Manufacturing application: We test FLACC on a realistic industrial scenario where 48 factories participate in FL and each factory produces only one or two types of faults. Under such extreme statistical heterogeneity, vanilla FL is not well suited as shown by the FedAvg accuracy in the figure. Contrarily, FLACC identifies and clusters similar entities solely based on their gradients and without looking at their signals. FLACC separates factories into independent federations leading to significant increase in classification accuracy.
3. Active learning for multi-task learning with Gaussian processes
Machine learning context: Gaussian processes (GPs) are a powerful machine learning tool useful for both classification and regression. A GP is a collection of random variables, any finite number of which are jointly Gaussian. GPs are very flexible in fitting highly non-linear functions to relatively small datasets using covaraiance functions called kernels. Using this covariance, GPs provide an analytical expression for prediction uncertainty, thereby enabling sequntial sampling in a target domain (active learning). A beautiful visual introduction to GPs can be found here.
Multi-task learning (MTL) refers to learning many similar-but-not-identical tasks together while exploiting commonalities and differences across tasks. MTL improves learning efficiency and accuracy compared to training each task separately. There has been significant research on MTL with GPs and active learning using GPs. But active learning for MTL of GPs has not been studied.

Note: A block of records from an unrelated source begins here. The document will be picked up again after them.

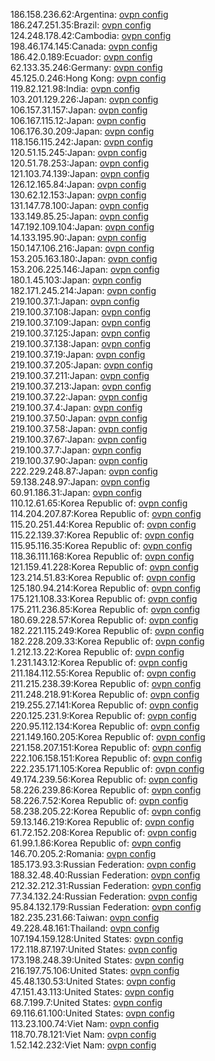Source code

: 186.158.236.62:Argentina: [ovpn config](vpn/186_158_236_62.ovpn)  
186.247.251.35:Brazil: [ovpn config](vpn/186_247_251_35.ovpn)  
124.248.178.42:Cambodia: [ovpn config](vpn/124_248_178_42.ovpn)  
198.46.174.145:Canada: [ovpn config](vpn/198_46_174_145.ovpn)  
186.42.0.189:Ecuador: [ovpn config](vpn/186_42_0_189.ovpn)  
62.133.35.246:Germany: [ovpn config](vpn/62_133_35_246.ovpn)  
45.125.0.246:Hong Kong: [ovpn config](vpn/45_125_0_246.ovpn)  
119.82.121.98:India: [ovpn config](vpn/119_82_121_98.ovpn)  
103.201.129.226:Japan: [ovpn config](vpn/103_201_129_226.ovpn)  
106.157.31.157:Japan: [ovpn config](vpn/106_157_31_157.ovpn)  
106.167.115.12:Japan: [ovpn config](vpn/106_167_115_12.ovpn)  
106.176.30.209:Japan: [ovpn config](vpn/106_176_30_209.ovpn)  
118.156.115.242:Japan: [ovpn config](vpn/118_156_115_242.ovpn)  
120.51.15.245:Japan: [ovpn config](vpn/120_51_15_245.ovpn)  
120.51.78.253:Japan: [ovpn config](vpn/120_51_78_253.ovpn)  
121.103.74.139:Japan: [ovpn config](vpn/121_103_74_139.ovpn)  
126.12.165.84:Japan: [ovpn config](vpn/126_12_165_84.ovpn)  
130.62.12.153:Japan: [ovpn config](vpn/130_62_12_153.ovpn)  
131.147.78.100:Japan: [ovpn config](vpn/131_147_78_100.ovpn)  
133.149.85.25:Japan: [ovpn config](vpn/133_149_85_25.ovpn)  
147.192.109.104:Japan: [ovpn config](vpn/147_192_109_104.ovpn)  
14.133.195.90:Japan: [ovpn config](vpn/14_133_195_90.ovpn)  
150.147.106.216:Japan: [ovpn config](vpn/150_147_106_216.ovpn)  
153.205.163.180:Japan: [ovpn config](vpn/153_205_163_180.ovpn)  
153.206.225.146:Japan: [ovpn config](vpn/153_206_225_146.ovpn)  
180.1.45.103:Japan: [ovpn config](vpn/180_1_45_103.ovpn)  
182.171.245.214:Japan: [ovpn config](vpn/182_171_245_214.ovpn)  
219.100.37.1:Japan: [ovpn config](vpn/219_100_37_1.ovpn)  
219.100.37.108:Japan: [ovpn config](vpn/219_100_37_108.ovpn)  
219.100.37.109:Japan: [ovpn config](vpn/219_100_37_109.ovpn)  
219.100.37.125:Japan: [ovpn config](vpn/219_100_37_125.ovpn)  
219.100.37.138:Japan: [ovpn config](vpn/219_100_37_138.ovpn)  
219.100.37.19:Japan: [ovpn config](vpn/219_100_37_19.ovpn)  
219.100.37.205:Japan: [ovpn config](vpn/219_100_37_205.ovpn)  
219.100.37.211:Japan: [ovpn config](vpn/219_100_37_211.ovpn)  
219.100.37.213:Japan: [ovpn config](vpn/219_100_37_213.ovpn)  
219.100.37.22:Japan: [ovpn config](vpn/219_100_37_22.ovpn)  
219.100.37.4:Japan: [ovpn config](vpn/219_100_37_4.ovpn)  
219.100.37.50:Japan: [ovpn config](vpn/219_100_37_50.ovpn)  
219.100.37.58:Japan: [ovpn config](vpn/219_100_37_58.ovpn)  
219.100.37.67:Japan: [ovpn config](vpn/219_100_37_67.ovpn)  
219.100.37.7:Japan: [ovpn config](vpn/219_100_37_7.ovpn)  
219.100.37.90:Japan: [ovpn config](vpn/219_100_37_90.ovpn)  
222.229.248.87:Japan: [ovpn config](vpn/222_229_248_87.ovpn)  
59.138.248.97:Japan: [ovpn config](vpn/59_138_248_97.ovpn)  
60.91.186.31:Japan: [ovpn config](vpn/60_91_186_31.ovpn)  
110.12.61.65:Korea Republic of: [ovpn config](vpn/110_12_61_65.ovpn)  
114.204.207.87:Korea Republic of: [ovpn config](vpn/114_204_207_87.ovpn)  
115.20.251.44:Korea Republic of: [ovpn config](vpn/115_20_251_44.ovpn)  
115.22.139.37:Korea Republic of: [ovpn config](vpn/115_22_139_37.ovpn)  
115.95.116.35:Korea Republic of: [ovpn config](vpn/115_95_116_35.ovpn)  
118.36.111.168:Korea Republic of: [ovpn config](vpn/118_36_111_168.ovpn)  
121.159.41.228:Korea Republic of: [ovpn config](vpn/121_159_41_228.ovpn)  
123.214.51.83:Korea Republic of: [ovpn config](vpn/123_214_51_83.ovpn)  
125.180.94.214:Korea Republic of: [ovpn config](vpn/125_180_94_214.ovpn)  
175.121.108.33:Korea Republic of: [ovpn config](vpn/175_121_108_33.ovpn)  
175.211.236.85:Korea Republic of: [ovpn config](vpn/175_211_236_85.ovpn)  
180.69.228.57:Korea Republic of: [ovpn config](vpn/180_69_228_57.ovpn)  
182.221.115.249:Korea Republic of: [ovpn config](vpn/182_221_115_249.ovpn)  
182.228.209.33:Korea Republic of: [ovpn config](vpn/182_228_209_33.ovpn)  
1.212.13.22:Korea Republic of: [ovpn config](vpn/1_212_13_22.ovpn)  
1.231.143.12:Korea Republic of: [ovpn config](vpn/1_231_143_12.ovpn)  
211.184.112.55:Korea Republic of: [ovpn config](vpn/211_184_112_55.ovpn)  
211.215.238.39:Korea Republic of: [ovpn config](vpn/211_215_238_39.ovpn)  
211.248.218.91:Korea Republic of: [ovpn config](vpn/211_248_218_91.ovpn)  
219.255.27.141:Korea Republic of: [ovpn config](vpn/219_255_27_141.ovpn)  
220.125.231.9:Korea Republic of: [ovpn config](vpn/220_125_231_9.ovpn)  
220.95.112.134:Korea Republic of: [ovpn config](vpn/220_95_112_134.ovpn)  
221.149.160.205:Korea Republic of: [ovpn config](vpn/221_149_160_205.ovpn)  
221.158.207.151:Korea Republic of: [ovpn config](vpn/221_158_207_151.ovpn)  
222.106.158.151:Korea Republic of: [ovpn config](vpn/222_106_158_151.ovpn)  
222.235.171.105:Korea Republic of: [ovpn config](vpn/222_235_171_105.ovpn)  
49.174.239.56:Korea Republic of: [ovpn config](vpn/49_174_239_56.ovpn)  
58.226.239.86:Korea Republic of: [ovpn config](vpn/58_226_239_86.ovpn)  
58.226.7.52:Korea Republic of: [ovpn config](vpn/58_226_7_52.ovpn)  
58.238.205.22:Korea Republic of: [ovpn config](vpn/58_238_205_22.ovpn)  
59.13.146.219:Korea Republic of: [ovpn config](vpn/59_13_146_219.ovpn)  
61.72.152.208:Korea Republic of: [ovpn config](vpn/61_72_152_208.ovpn)  
61.99.1.86:Korea Republic of: [ovpn config](vpn/61_99_1_86.ovpn)  
146.70.205.2:Romania: [ovpn config](vpn/146_70_205_2.ovpn)  
185.173.93.3:Russian Federation: [ovpn config](vpn/185_173_93_3.ovpn)  
188.32.48.40:Russian Federation: [ovpn config](vpn/188_32_48_40.ovpn)  
212.32.212.31:Russian Federation: [ovpn config](vpn/212_32_212_31.ovpn)  
77.34.132.24:Russian Federation: [ovpn config](vpn/77_34_132_24.ovpn)  
95.84.132.179:Russian Federation: [ovpn config](vpn/95_84_132_179.ovpn)  
182.235.231.66:Taiwan: [ovpn config](vpn/182_235_231_66.ovpn)  
49.228.48.161:Thailand: [ovpn config](vpn/49_228_48_161.ovpn)  
107.194.159.128:United States: [ovpn config](vpn/107_194_159_128.ovpn)  
172.118.87.197:United States: [ovpn config](vpn/172_118_87_197.ovpn)  
173.198.248.39:United States: [ovpn config](vpn/173_198_248_39.ovpn)  
216.197.75.106:United States: [ovpn config](vpn/216_197_75_106.ovpn)  
45.48.130.53:United States: [ovpn config](vpn/45_48_130_53.ovpn)  
47.151.43.113:United States: [ovpn config](vpn/47_151_43_113.ovpn)  
68.7.199.7:United States: [ovpn config](vpn/68_7_199_7.ovpn)  
69.116.61.100:United States: [ovpn config](vpn/69_116_61_100.ovpn)  
113.23.100.74:Viet Nam: [ovpn config](vpn/113_23_100_74.ovpn)  
118.70.78.121:Viet Nam: [ovpn config](vpn/118_70_78_121.ovpn)  
1.52.142.232:Viet Nam: [ovpn config](vpn/1_52_142_232.ovpn)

Manufacturing application: GPs are popular for response surface modeling in manufacturing, where the task is to map a set of process inputs to known outputs. We consider a simple 2D example of a machined engine head. The task here is to reconstruct the entire surface using only a few strategic measurements. Since a factory produces several such surfaces using similar process parameters, MTL can be used to reconstruct many engine surfaces together.

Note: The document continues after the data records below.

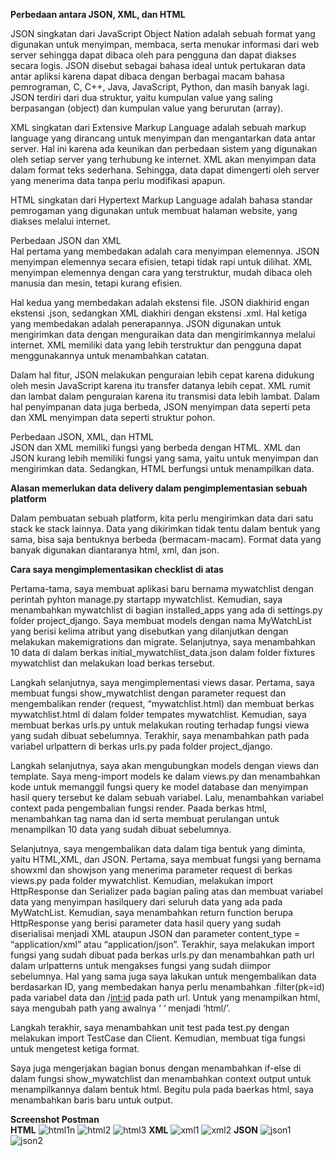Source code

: **Perbedaan antara JSON, XML, dan HTML**

JSON singkatan dari JavaScript Object Nation adalah sebuah format yang digunakan untuk menyimpan, membaca, serta menukar informasi dari web server sehingga dapat dibaca oleh para pengguna dan dapat diakses secara logis. JSON disebut sebagai bahasa ideal untuk pertukaran data antar apliksi karena dapat dibaca dengan berbagai macam bahasa pemrograman, C, C++, Java, JavaScript, Python, dan masih banyak lagi. JSON terdiri dari dua struktur, yaitu kumpulan value yang saling berpasangan (object) dan kumpulan value yang berurutan (array).

XML singkatan dari Extensive Markup Language adalah sebuah markup language yang dirancang untuk menyimpan dan mengantarkan data antar server. Hal ini karena ada keunikan dan perbedaan sistem yang digunakan oleh setiap server yang terhubung ke internet. XML akan menyimpan data dalam format teks sederhana. Sehingga, data dapat dimengerti oleh server yang menerima data tanpa perlu modifikasi apapun.

HTML singkatan dari Hypertext Markup Language adalah bahasa standar pemrogaman yang digunakan untuk membuat halaman website, yang diakses melalui internet.

Perbedaan JSON dan XML\
Hal pertama yang membedakan adalah cara menyimpan elemennya. JSON menyimpan elemennya secara efisien, tetapi tidak rapi untuk dilihat. XML menyimpan elemennya dengan cara yang terstruktur, mudah dibaca oleh manusia dan mesin, tetapi kurang efisien.

Hal kedua yang membedakan adalah ekstensi file. JSON diakhirid engan ekstensi .json, sedangkan XML diakhiri dengan ekstensi .xml. Hal ketiga yang membedakan adalah penerapannya. JSON digunakan untuk mengirimkan data dengan menguraikan data dan mengirimkannya melalui internet. XML memiliki data yang lebih terstruktur dan pengguna dapat menggunakannya untuk menambahkan catatan.

Dalam hal fitur, JSON melakukan penguraian lebih cepat karena didukung oleh mesin JavaScript karena itu transfer datanya lebih cepat. XML rumit dan lambat dalam penguraian karena itu transmisi data lebih lambat. Dalam hal penyimpanan data juga berbeda, JSON menyimpan data seperti peta dan XML menyimpan data seperti struktur pohon.

Perbedaan JSON, XML, dan HTML\
JSON dan XML memiliki fungsi yang berbeda dengan HTML. XML dan JSON kurang lebih memiliki fungsi yang sama, yaitu untuk menyimpan dan mengirimkan data. Sedangkan, HTML berfungsi untuk menampilkan data.

**Alasan memerlukan data delivery dalam pengimplementasian sebuah platform**

Dalam pembuatan sebuah platform, kita perlu mengirimkan data dari satu stack ke stack lainnya. Data yang dikirimkan tidak tentu dalam bentuk yang sama, bisa saja bentuknya berbeda (bermacam-macam). Format data yang banyak digunakan diantaranya html, xml, dan json.

**Cara saya mengimplementasikan checklist di atas**

Pertama-tama, saya membuat aplikasi baru bernama mywatchlist dengan perintah pyhton manage.py startapp mywatchlist. Kemudian, saya menambahkan mywatchlist di bagian installed_apps yang ada di settings.py folder project_django. Saya membuat models dengan nama MyWatchList yang berisi kelima atribut yang disebutkan yang dilanjutkan dengan melakukan makemigrations dan migrate. Selanjutnya, saya menambahkan 10 data di dalam berkas initial_mywatchlist_data.json dalam folder fixtures mywatchlist dan melakukan load berkas tersebut.

Langkah selanjutnya, saya mengimplementasi views dasar. Pertama, saya membuat fungsi show_mywatchlist dengan parameter request dan mengembalikan render (request, “mywatchlist.html) dan membuat berkas mywatchlist.html di dalam folder tempates mywatchlist. Kemudian, saya membuat berkas urls.py untuk melakukan routing terhadap fungsi viewa yang sudah dibuat sebelumnya. Terakhir, saya menambahkan path pada variabel urlpattern di berkas urls.py pada folder project_django.

Langkah selanjutnya, saya akan mengubungkan models dengan views dan template. Saya meng-import models ke dalam views.py dan menambahkan kode untuk memanggil fungsi query ke model database dan menyimpan hasil query tersebut ke dalam sebuah variabel. Lalu, menambahkan variabel context pada pengembalian fungsi render. Paada berkas html, menambahkan tag nama dan id serta membuat perulangan untuk menampilkan 10 data yang sudah dibuat sebelumnya.

Selanjutnya, saya mengembalikan data dalam tiga bentuk yang diminta, yaitu HTML,XML, dan JSON. Pertama, saya membuat fungsi yang bernama showxml dan showjson yang menerima parameter request di berkas views.py pada folder mywatchlist. Kemudian, melakukan import HttpResponse dan Serializer pada bagian paling atas dan membuat variabel data yang menyimpan hasilquery dari seluruh data yang ada pada MyWatchList. Kemudian, saya menambahkan return function berupa HttpResponse yang berisi parameter data hasil query yang sudah diserialisai menjadi XML ataupun JSON dan parameter content_type = “application/xml” atau “application/json”. Terakhir, saya melakukan import fungsi yang sudah dibuat pada berkas urls.py dan menambahkan path url dalam urlpatterns untuk mengakses fungsi yang sudah diimpor sebelumnya. Hal yang sama juga saya lakukan untuk mengembalikan data berdasarkan ID, yang membedakan hanya perlu menambahkan .filter(pk=id) pada variabel data dan  /<int:id> pada path url. Untuk yang menampilkan html, saya mengubah path yang awalnya ‘ ‘ menjadi ‘html/’.

Langkah terakhir, saya menambahkan unit test pada test.py dengan melakukan import TestCase dan Client. Kemudian, membuat tiga fungsi untuk mengetest ketiga format.

Saya juga mengerjakan bagian bonus dengan menambahkan if-else di dalam fungsi show_mywatchlist dan menambahkan context output untuk menampilkannya dalam bentuk html. Begitu pula pada baerkas html, saya menambahkan baris baru untuk output.

**Screenshot Postman**\
**HTML**
![html1n](https://user-images.githubusercontent.com/112618025/191658610-18eac20f-a7fd-4c16-8290-3f4cd58ad312.jpg)
![html2](https://user-images.githubusercontent.com/112618025/191658615-b2c39e11-f8d9-40df-ae09-0db73d2b9731.jpg)
![html3](https://user-images.githubusercontent.com/112618025/191658614-df1abc64-2ef1-4b34-82ea-e14f6184fd56.jpg)
**XML**
![xml1](https://user-images.githubusercontent.com/112618025/191658774-db76752b-ca3f-4f1c-8fba-8fb75c72905a.jpg)
![xml2](https://user-images.githubusercontent.com/112618025/191658764-39c136cc-424c-4383-aa77-b1c643fa6870.jpg)
**JSON**
![json1](https://user-images.githubusercontent.com/112618025/191658831-a6e04c29-aea6-48ce-9341-62a2ce4c0574.jpg)
![json2](https://user-images.githubusercontent.com/112618025/191658826-24920bd4-7795-4f19-9102-436b2c6c13f3.jpg)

The problem we solve is: To obtain the least possible reconstruction error using as few measurements as possible, which engine surface should we measure and where should we measure it? If you are interested in the math, please refer to our paper here.
4. Multi-task response surface modeling with multi-resolution data
Machine learning context: There are several methods for multi-task learning with Gaussian processes (GPs) in literature. Most of these methods learn the GP mean and covariance functions for each task from the training data. Some of these parameters represent input uncertainty in the system. Practically, the input uncertainty is inherent to a system and not learned for it. To solve this, we develop a heirarchical Bayesian framework for multi-task response surface modeling using GPs and derive an expectation maximization (EM) algorithm. Our method can explicitly encode input uncertainty rather than fitting it to data, making it more practical for real systems.

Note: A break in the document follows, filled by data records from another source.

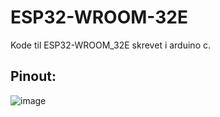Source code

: # ESP32-WROOM-32E
Kode til ESP32-WROOM_32E skrevet i arduino c. 

## Pinout:

![image](https://github.com/user-attachments/assets/3baeaeba-28db-4263-976a-8b3e958558c8)
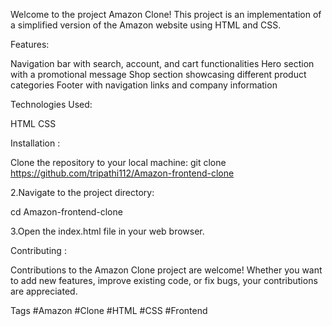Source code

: 
Welcome to the project Amazon Clone! This project is an implementation of a simplified version of the Amazon website using HTML and CSS.

Features:

Navigation bar with search, account, and cart functionalities Hero section with a promotional message Shop section showcasing different product categories Footer with navigation links and company information

Technologies Used:

HTML CSS

Installation :

Clone the repository to your local machine: git clone https://github.com/tripathi112/Amazon-frontend-clone

2.Navigate to the project directory:

cd Amazon-frontend-clone

3.Open the index.html file in your web browser.

Contributing :

Contributions to the Amazon Clone project are welcome! Whether you want to add new features, improve existing code, or fix bugs, your contributions are appreciated.

Tags #Amazon #Clone #HTML #CSS #Frontend
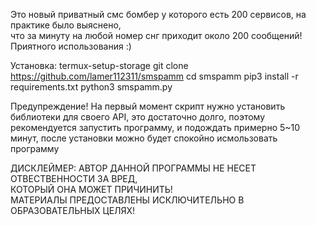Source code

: Это новый приватный смс бомбер у которого есть 200 сервисов, на практике было выяснено,  
что за минуту на любой номер снг приходит около 200 сообщений!				                    
Приятного использования :)                                                                

Установка:
termux-setup-storage
git clone https://github.com/lamer112311/smspamm
cd smspamm
pip3 install -r requirements.txt
python3 smspamm.py

Предупреждение! На первый момент скрипт нужно установить библиотеки для своего API, это достаточно долго, поэтому           		
рекомендуется запустить программу, и подождать примерно 5~10 минут, после установки можно будет спокойно исмользовать программу 

ДИСКЛЕЙМЕР:
АВТОР ДАННОЙ ПРОГРАММЫ НЕ НЕСЕТ ОТВЕСТВЕННОСТИ ЗА ВРЕД,	        
КОТОРЫЙ ОНА МОЖЕТ ПРИЧИНИТЬ!	
МАТЕРИАЛЫ ПРЕДОСТАВЛЕНЫ ИСКЛЮЧИТЕЛЬНО В ОБРАЗОВАТЕЛЬНЫХ ЦЕЛЯХ! 

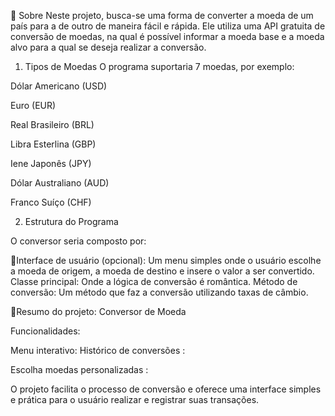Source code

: 📖 Sobre
Neste projeto, busca-se uma forma de converter a moeda de um país para a de outro de maneira fácil e rápida. Ele utiliza uma API gratuita de conversão de moedas, na qual é possível informar a moeda base e a moeda alvo para a qual se deseja realizar a conversão.

1) Tipos de Moedas
O programa suportaria 7 moedas, por exemplo:

Dólar Americano (USD)

Euro (EUR)

Real Brasileiro (BRL)

Libra Esterlina (GBP)

Iene Japonês (JPY)

Dólar Australiano (AUD)

Franco Suíço (CHF)

2) Estrutura do Programa

O conversor seria composto por:

📜Interface de usuário (opcional): Um menu simples onde o usuário escolhe a moeda de origem, a moeda de destino e insere o valor a ser convertido.
Classe principal: Onde a lógica de conversão é romântica.
Método de conversão: Um método que faz a conversão utilizando taxas de câmbio.


📜Resumo do projeto: Conversor de Moeda

Funcionalidades:

Menu interativo:
Histórico de conversões :

Escolha moedas personalizadas :

O projeto facilita o processo de conversão e oferece uma interface simples e prática para o usuário realizar e registrar suas transações.
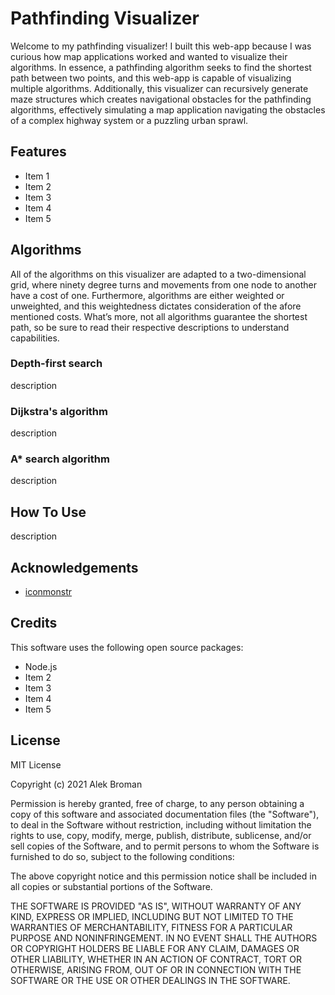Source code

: # Pathfinding Visualizer

Welcome to my pathfinding visualizer! I built this web-app because I was curious how map applications worked and wanted to visualize their algorithms. In essence, a pathfinding algorithm seeks to find the shortest path between two points, and this web-app is capable of visualizing multiple algorithms. Additionally, this visualizer can recursively generate maze structures which creates navigational obstacles for the pathfinding algorithms, effectively simulating a map application navigating the obstacles of a complex highway system or a puzzling urban sprawl.

## Features

* Item 1
* Item 2
* Item 3
* Item 4
* Item 5

## Algorithms

All of the algorithms on this visualizer are adapted to a two-dimensional grid, where ninety degree turns and movements from one node to another have a cost of one. Furthermore, algorithms are either weighted or unweighted, and this weightedness dictates consideration of the afore mentioned costs. What’s more, not all algorithms guarantee the shortest path, so be sure to read their respective descriptions to understand capabilities.

### Depth-first search

description

### Dijkstra's algorithm

description

### A* search algorithm

description

## How To Use

description

## Acknowledgements

* [iconmonstr](https://iconmonstr.com)

## Credits

This software uses the following open source packages:

* Node.js
* Item 2
* Item 3
* Item 4
* Item 5

## License

MIT License

Copyright (c) 2021 Alek Broman

Permission is hereby granted, free of charge, to any person obtaining a copy of this software and associated documentation files (the "Software"), to deal in the Software without restriction, including without limitation the rights to use, copy, modify, merge, publish, distribute, sublicense, and/or sell copies of the Software, and to permit persons to whom the Software is furnished to do so, subject to the following conditions:

The above copyright notice and this permission notice shall be included in all copies or substantial portions of the Software.

THE SOFTWARE IS PROVIDED "AS IS", WITHOUT WARRANTY OF ANY KIND, EXPRESS OR IMPLIED, INCLUDING BUT NOT LIMITED TO THE WARRANTIES OF MERCHANTABILITY, FITNESS FOR A PARTICULAR PURPOSE AND NONINFRINGEMENT. IN NO EVENT SHALL THE AUTHORS OR COPYRIGHT HOLDERS BE LIABLE FOR ANY CLAIM, DAMAGES OR OTHER LIABILITY, WHETHER IN AN ACTION OF CONTRACT, TORT OR OTHERWISE, ARISING FROM, OUT OF OR IN CONNECTION WITH THE SOFTWARE OR THE USE OR OTHER DEALINGS IN THE SOFTWARE.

Manufacturing application: In surface metrology, it is not uncommon to use gauges having multiple resolutions for measurement. For instance, a coordinate measurement machine can be used along with a profilometer or a laser holographic interferometer. Each gauge has a different repeatability which is known from prior experiments. Using our multi-task multi-resolution framework, we can encode the gauge uncertainties explicitly while making surface predictions, thus obtaining highly accurate surface reconstruction from limited measurements on engine surfaces.